Using the listing below, print exactly everything from the line with "### Software Design Document" down to the line with "### 1.3 Overview", both included, and nothing more.

─── Exercise inputs ───

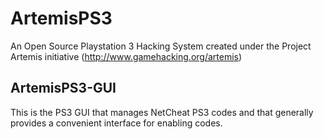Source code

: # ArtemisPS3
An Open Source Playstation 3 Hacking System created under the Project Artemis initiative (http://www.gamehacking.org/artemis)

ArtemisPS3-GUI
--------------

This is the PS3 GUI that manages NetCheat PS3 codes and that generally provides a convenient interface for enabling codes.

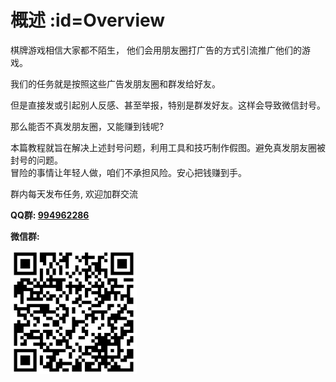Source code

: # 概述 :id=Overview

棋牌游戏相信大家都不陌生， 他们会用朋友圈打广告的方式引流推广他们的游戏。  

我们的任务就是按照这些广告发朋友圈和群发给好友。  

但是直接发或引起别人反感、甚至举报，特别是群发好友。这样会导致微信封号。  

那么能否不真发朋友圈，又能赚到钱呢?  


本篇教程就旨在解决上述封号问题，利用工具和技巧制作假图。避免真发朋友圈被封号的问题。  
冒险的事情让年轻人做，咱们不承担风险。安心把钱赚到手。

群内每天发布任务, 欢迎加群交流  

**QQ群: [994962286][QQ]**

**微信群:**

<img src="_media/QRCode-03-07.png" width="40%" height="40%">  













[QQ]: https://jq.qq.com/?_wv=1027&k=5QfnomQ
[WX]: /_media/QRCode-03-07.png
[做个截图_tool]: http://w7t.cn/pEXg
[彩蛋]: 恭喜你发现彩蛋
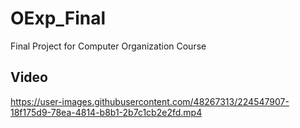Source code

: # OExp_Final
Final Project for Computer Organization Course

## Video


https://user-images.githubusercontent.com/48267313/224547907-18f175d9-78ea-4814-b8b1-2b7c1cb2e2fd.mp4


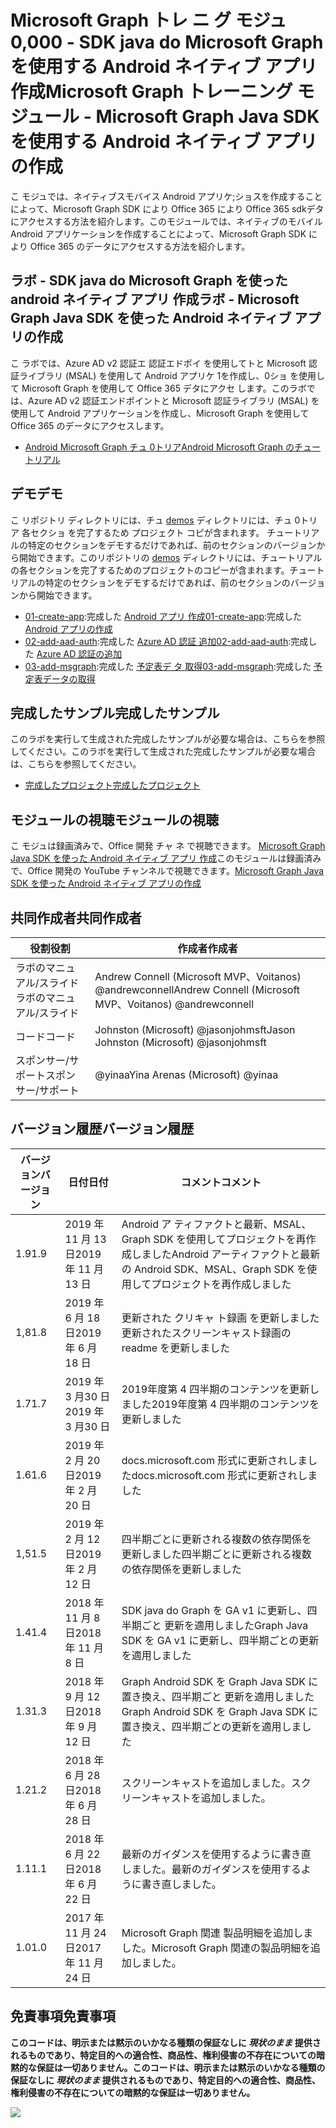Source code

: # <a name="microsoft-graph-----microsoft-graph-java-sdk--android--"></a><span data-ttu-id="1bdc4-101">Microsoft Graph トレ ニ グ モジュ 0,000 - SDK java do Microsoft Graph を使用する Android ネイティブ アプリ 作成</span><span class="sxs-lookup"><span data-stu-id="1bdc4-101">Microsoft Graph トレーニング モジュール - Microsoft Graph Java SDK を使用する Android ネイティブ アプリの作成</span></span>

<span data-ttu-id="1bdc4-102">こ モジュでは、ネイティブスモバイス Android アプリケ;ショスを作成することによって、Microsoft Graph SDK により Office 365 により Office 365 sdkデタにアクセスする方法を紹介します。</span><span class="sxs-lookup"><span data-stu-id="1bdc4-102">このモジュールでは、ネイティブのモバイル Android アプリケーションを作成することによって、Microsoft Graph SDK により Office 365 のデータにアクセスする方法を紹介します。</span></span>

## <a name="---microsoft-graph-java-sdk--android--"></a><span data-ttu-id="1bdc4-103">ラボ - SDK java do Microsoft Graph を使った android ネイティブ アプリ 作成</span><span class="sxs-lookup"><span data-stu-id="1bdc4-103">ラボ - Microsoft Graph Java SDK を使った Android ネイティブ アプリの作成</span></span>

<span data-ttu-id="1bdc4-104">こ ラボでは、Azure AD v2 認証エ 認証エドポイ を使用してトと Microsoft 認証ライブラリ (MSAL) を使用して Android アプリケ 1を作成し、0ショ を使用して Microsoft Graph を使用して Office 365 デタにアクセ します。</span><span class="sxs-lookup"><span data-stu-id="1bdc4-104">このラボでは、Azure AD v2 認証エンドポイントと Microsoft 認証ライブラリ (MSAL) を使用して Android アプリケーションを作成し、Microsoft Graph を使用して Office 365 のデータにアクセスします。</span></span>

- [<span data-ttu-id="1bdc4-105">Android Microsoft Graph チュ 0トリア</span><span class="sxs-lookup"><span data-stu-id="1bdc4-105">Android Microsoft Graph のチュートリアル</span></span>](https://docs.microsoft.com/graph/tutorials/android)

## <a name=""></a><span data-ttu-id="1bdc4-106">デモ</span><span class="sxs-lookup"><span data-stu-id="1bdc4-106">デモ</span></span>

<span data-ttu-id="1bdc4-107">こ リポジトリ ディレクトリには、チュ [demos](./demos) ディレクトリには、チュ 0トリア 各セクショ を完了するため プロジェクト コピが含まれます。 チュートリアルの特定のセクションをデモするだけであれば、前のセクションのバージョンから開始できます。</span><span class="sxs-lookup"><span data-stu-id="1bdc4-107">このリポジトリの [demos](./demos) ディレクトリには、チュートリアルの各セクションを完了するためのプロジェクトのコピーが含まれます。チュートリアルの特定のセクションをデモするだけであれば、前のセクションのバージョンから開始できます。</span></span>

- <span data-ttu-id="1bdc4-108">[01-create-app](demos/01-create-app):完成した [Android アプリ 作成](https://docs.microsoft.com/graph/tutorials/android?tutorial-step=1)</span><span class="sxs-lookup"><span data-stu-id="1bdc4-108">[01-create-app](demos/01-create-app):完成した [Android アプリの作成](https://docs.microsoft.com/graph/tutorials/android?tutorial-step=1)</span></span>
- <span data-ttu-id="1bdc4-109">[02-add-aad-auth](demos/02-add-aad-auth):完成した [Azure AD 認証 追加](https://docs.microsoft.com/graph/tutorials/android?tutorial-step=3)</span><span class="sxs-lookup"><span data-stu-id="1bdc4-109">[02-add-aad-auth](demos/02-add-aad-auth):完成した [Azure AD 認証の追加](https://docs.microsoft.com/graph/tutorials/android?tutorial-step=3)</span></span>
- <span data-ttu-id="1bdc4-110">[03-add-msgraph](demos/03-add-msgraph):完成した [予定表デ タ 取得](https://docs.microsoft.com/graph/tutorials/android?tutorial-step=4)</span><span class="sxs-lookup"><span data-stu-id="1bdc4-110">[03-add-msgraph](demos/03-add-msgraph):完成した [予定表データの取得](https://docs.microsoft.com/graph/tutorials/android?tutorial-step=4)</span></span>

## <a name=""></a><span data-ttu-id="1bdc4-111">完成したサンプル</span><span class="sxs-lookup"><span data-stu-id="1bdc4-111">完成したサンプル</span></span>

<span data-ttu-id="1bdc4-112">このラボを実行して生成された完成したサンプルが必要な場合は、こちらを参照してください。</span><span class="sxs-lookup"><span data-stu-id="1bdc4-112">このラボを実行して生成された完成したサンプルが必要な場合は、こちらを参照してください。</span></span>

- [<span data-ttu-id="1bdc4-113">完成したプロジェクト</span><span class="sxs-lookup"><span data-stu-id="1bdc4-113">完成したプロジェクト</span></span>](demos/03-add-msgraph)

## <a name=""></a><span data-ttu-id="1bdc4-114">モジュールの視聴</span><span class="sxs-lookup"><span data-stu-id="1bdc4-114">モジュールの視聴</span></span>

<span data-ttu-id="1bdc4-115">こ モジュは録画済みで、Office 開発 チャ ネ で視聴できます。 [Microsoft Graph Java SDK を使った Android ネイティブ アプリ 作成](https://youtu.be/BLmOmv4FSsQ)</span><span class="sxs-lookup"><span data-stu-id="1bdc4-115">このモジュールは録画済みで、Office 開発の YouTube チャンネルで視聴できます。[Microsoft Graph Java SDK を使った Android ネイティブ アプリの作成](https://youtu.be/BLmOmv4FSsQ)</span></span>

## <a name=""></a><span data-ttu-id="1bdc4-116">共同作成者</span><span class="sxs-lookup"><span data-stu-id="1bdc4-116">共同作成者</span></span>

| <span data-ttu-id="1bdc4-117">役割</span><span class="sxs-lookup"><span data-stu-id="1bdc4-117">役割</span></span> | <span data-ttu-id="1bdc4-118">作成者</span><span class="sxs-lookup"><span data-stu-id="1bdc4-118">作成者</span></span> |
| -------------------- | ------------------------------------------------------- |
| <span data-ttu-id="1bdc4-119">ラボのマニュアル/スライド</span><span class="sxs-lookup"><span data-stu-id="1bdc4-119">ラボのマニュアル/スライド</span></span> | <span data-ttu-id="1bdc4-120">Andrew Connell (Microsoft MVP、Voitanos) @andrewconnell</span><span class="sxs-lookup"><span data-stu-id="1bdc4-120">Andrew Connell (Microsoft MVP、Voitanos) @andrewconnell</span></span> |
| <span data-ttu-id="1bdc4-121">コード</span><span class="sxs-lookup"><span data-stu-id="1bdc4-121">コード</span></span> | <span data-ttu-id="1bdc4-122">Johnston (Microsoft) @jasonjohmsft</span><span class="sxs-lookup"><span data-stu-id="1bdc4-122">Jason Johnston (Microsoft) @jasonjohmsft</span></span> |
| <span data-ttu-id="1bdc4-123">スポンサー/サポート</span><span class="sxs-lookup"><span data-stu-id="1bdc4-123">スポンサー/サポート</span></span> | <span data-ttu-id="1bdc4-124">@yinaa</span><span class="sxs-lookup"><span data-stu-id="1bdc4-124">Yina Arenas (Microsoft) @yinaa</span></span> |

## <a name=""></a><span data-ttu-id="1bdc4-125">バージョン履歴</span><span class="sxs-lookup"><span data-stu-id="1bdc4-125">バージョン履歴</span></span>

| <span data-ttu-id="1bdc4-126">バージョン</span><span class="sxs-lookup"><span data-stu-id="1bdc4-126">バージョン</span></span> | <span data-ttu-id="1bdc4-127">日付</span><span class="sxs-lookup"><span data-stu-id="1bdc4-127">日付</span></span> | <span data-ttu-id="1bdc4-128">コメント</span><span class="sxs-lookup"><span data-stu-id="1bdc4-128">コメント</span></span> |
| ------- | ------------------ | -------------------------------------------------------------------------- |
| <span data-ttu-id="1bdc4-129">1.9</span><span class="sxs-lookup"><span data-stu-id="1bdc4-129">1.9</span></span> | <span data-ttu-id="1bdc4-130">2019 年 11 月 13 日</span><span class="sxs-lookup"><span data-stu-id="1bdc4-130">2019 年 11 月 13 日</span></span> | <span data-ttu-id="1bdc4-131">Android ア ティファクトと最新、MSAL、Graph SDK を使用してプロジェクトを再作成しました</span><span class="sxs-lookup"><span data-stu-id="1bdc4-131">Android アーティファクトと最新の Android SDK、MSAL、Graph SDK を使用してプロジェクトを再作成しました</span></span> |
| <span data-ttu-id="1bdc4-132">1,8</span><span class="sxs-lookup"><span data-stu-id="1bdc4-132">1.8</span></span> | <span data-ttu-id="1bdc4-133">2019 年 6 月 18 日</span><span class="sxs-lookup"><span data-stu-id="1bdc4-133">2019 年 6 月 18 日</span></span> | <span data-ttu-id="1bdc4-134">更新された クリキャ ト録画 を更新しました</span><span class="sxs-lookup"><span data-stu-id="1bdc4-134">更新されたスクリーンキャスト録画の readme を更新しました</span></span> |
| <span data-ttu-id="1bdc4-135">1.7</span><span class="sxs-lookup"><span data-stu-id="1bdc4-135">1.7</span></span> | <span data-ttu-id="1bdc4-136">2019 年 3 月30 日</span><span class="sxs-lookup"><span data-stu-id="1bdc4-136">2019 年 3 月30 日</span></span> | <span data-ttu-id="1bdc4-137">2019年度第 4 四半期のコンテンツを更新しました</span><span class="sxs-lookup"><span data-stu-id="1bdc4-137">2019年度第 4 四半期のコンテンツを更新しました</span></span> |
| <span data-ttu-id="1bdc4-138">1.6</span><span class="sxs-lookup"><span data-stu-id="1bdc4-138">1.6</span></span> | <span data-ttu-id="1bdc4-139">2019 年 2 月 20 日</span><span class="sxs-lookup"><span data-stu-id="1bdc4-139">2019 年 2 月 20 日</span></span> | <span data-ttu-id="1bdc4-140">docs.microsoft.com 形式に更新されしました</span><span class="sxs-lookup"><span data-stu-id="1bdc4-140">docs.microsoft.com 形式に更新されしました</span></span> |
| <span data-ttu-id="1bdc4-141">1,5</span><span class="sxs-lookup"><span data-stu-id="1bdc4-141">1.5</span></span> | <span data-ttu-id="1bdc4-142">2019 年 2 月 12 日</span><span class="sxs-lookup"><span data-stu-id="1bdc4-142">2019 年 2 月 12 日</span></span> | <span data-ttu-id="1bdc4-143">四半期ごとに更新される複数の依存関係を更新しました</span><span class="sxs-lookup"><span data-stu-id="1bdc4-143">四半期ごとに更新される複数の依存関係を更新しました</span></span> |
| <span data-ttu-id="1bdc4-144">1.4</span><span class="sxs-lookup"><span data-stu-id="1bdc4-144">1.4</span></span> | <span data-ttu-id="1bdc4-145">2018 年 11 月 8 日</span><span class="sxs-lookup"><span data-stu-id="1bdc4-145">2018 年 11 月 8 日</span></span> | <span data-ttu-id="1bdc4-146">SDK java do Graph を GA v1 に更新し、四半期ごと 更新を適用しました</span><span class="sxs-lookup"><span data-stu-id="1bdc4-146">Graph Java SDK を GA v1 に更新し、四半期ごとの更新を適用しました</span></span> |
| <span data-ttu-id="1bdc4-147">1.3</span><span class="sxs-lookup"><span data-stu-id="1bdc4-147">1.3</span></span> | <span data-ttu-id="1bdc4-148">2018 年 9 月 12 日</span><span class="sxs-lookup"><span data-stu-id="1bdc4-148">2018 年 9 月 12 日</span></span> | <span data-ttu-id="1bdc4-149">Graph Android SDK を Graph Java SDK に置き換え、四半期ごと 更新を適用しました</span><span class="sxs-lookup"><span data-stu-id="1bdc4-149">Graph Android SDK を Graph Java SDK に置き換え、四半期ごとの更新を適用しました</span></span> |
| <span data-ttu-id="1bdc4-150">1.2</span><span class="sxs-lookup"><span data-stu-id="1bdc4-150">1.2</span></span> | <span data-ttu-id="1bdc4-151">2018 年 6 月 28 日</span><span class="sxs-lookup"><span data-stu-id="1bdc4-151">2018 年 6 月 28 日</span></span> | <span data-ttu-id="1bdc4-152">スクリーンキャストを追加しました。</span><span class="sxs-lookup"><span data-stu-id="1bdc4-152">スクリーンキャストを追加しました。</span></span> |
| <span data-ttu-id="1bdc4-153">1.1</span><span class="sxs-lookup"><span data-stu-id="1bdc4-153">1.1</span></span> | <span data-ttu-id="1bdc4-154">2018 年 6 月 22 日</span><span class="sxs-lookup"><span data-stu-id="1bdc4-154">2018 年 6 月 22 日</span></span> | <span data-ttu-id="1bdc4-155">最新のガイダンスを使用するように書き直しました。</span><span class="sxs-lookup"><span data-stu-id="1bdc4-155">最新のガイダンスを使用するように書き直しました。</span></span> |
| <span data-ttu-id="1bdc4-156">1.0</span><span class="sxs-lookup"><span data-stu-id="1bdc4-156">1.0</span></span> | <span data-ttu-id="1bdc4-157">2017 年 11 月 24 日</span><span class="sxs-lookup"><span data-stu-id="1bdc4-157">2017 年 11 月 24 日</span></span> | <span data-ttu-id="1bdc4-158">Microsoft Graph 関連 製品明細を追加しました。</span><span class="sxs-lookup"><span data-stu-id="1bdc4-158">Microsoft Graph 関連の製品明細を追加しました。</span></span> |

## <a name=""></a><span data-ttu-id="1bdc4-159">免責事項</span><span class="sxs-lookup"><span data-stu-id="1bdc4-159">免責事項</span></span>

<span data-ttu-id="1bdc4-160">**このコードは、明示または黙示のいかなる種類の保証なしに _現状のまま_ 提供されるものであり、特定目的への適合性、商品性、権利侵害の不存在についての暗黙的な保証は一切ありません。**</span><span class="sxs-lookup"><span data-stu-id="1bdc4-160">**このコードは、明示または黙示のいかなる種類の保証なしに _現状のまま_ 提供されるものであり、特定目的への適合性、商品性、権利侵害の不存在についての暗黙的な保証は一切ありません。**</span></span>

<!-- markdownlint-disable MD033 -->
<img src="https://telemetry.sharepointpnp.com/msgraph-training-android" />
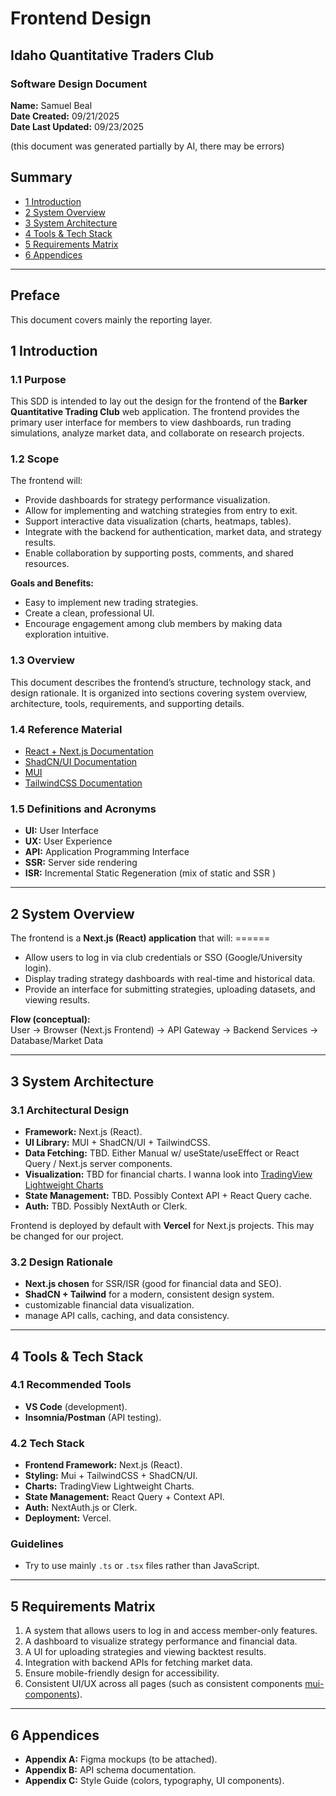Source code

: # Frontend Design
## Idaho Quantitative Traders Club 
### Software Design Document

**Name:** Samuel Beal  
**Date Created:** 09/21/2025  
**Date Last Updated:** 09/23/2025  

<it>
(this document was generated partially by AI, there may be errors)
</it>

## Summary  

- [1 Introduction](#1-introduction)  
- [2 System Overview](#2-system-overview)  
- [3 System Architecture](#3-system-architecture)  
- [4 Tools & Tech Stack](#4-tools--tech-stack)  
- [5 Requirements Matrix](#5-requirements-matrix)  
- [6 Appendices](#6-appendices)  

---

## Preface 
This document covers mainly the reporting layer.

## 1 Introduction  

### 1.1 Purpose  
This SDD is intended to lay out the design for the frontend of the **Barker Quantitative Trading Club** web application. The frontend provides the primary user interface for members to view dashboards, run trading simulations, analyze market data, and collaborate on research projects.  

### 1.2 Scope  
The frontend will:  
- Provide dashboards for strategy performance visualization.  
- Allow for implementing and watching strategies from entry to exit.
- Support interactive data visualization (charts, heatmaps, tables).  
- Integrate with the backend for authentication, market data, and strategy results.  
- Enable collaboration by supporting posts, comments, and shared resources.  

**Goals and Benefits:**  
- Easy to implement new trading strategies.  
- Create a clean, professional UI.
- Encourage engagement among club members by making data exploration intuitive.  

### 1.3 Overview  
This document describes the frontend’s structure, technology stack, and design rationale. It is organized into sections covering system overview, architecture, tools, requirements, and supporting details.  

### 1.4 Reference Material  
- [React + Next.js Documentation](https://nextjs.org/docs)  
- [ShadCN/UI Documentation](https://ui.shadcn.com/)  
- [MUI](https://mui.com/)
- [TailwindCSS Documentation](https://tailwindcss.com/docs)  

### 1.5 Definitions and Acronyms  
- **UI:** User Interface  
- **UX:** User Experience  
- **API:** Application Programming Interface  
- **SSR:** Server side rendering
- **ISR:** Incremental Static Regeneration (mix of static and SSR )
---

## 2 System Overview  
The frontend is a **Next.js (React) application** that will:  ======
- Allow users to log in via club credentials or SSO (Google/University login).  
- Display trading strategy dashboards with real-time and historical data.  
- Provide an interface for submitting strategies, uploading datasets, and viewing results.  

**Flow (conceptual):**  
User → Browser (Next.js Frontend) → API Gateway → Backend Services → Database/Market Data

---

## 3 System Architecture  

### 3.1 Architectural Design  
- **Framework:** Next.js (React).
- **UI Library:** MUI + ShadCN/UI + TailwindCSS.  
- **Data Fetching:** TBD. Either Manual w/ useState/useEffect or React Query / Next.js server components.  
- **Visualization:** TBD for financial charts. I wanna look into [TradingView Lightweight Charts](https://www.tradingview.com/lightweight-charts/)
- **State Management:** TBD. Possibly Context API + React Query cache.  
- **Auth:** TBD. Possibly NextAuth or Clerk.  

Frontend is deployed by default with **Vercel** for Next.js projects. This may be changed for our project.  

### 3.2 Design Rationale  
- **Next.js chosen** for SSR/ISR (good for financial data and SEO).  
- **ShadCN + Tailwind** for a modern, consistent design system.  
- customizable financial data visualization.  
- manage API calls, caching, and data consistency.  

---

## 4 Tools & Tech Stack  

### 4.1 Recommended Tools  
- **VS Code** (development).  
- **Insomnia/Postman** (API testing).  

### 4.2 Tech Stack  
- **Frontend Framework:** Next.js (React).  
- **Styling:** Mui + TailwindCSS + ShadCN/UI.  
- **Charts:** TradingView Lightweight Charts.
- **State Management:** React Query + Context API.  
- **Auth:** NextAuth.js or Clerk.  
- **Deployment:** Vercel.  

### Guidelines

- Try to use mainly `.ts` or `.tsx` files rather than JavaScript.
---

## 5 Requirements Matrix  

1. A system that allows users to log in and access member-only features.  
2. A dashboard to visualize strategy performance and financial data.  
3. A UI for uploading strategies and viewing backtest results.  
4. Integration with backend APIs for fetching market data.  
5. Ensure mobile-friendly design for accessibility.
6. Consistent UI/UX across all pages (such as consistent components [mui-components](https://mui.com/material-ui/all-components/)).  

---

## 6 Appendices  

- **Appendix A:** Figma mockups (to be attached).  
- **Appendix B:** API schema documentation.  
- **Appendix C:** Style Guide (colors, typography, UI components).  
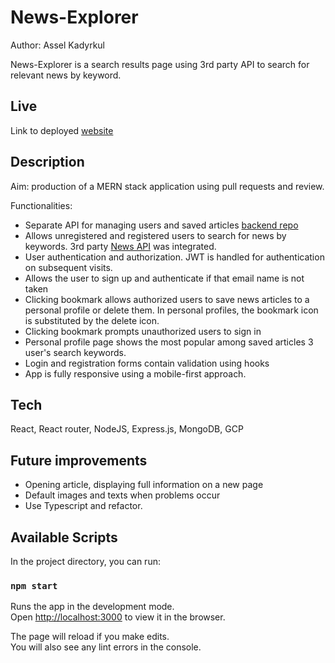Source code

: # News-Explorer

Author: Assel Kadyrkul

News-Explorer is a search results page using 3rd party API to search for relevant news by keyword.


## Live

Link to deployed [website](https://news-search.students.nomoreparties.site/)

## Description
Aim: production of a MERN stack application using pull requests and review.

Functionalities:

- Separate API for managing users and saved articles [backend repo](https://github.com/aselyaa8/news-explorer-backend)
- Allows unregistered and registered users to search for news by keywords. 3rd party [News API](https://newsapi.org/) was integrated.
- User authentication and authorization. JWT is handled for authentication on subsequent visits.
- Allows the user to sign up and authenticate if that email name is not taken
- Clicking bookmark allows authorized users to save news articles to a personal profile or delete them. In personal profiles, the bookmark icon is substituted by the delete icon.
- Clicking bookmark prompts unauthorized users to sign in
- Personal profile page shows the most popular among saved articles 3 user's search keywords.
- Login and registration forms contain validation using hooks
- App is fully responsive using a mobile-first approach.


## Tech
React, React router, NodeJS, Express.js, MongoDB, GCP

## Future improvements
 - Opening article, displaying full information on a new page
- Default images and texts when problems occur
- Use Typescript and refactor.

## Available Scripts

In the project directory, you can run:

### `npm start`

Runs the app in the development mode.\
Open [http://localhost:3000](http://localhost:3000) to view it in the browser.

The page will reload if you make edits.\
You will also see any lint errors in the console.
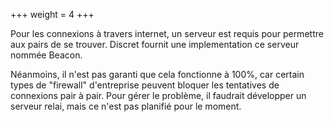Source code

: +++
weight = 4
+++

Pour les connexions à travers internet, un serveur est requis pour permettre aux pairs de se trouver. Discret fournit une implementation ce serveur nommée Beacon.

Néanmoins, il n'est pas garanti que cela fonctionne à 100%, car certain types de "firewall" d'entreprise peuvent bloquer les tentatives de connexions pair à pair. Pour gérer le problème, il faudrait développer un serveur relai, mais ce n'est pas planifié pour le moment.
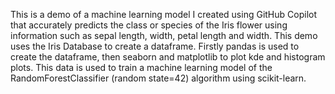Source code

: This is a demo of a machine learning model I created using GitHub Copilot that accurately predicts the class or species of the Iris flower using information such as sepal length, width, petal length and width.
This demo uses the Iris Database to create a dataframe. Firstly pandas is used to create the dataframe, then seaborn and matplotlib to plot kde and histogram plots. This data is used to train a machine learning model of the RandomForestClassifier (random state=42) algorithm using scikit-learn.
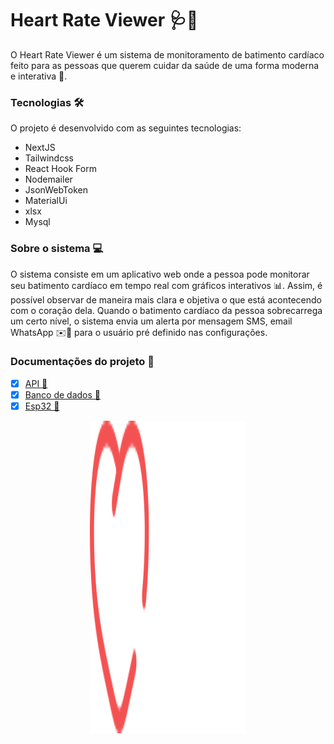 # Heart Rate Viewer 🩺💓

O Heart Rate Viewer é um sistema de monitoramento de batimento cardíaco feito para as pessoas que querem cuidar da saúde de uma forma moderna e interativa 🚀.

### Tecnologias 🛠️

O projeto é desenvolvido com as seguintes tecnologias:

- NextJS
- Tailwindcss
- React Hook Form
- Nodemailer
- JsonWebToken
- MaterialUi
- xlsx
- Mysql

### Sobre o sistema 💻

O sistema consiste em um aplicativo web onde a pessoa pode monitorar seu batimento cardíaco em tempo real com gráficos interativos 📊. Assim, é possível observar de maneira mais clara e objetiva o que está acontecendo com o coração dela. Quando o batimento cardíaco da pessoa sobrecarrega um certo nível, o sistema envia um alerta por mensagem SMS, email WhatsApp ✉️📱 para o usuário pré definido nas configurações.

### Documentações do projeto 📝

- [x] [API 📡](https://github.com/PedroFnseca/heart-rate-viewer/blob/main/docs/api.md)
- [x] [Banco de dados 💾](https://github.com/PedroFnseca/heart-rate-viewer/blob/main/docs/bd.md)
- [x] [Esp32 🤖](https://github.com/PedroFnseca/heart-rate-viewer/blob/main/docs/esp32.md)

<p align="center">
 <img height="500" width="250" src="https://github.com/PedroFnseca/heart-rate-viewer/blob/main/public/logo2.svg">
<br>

───

Task response »
### Software Design Document

**Name:** Samuel Beal  
**Date Created:** 09/21/2025  
**Date Last Updated:** 09/23/2025  

<it>
(this document was generated partially by AI, there may be errors)
</it>

## Summary  

- [1 Introduction](#1-introduction)  
- [2 System Overview](#2-system-overview)  
- [3 System Architecture](#3-system-architecture)  
- [4 Tools & Tech Stack](#4-tools--tech-stack)  
- [5 Requirements Matrix](#5-requirements-matrix)  
- [6 Appendices](#6-appendices)  

---

## Preface 
This document covers mainly the reporting layer.

## 1 Introduction  

### 1.1 Purpose  
This SDD is intended to lay out the design for the frontend of the **Barker Quantitative Trading Club** web application. The frontend provides the primary user interface for members to view dashboards, run trading simulations, analyze market data, and collaborate on research projects.  

### 1.2 Scope  
The frontend will:  
- Provide dashboards for strategy performance visualization.  
- Allow for implementing and watching strategies from entry to exit.
- Support interactive data visualization (charts, heatmaps, tables).  
- Integrate with the backend for authentication, market data, and strategy results.  
- Enable collaboration by supporting posts, comments, and shared resources.  

**Goals and Benefits:**  
- Easy to implement new trading strategies.  
- Create a clean, professional UI.
- Encourage engagement among club members by making data exploration intuitive.  

### 1.3 Overview  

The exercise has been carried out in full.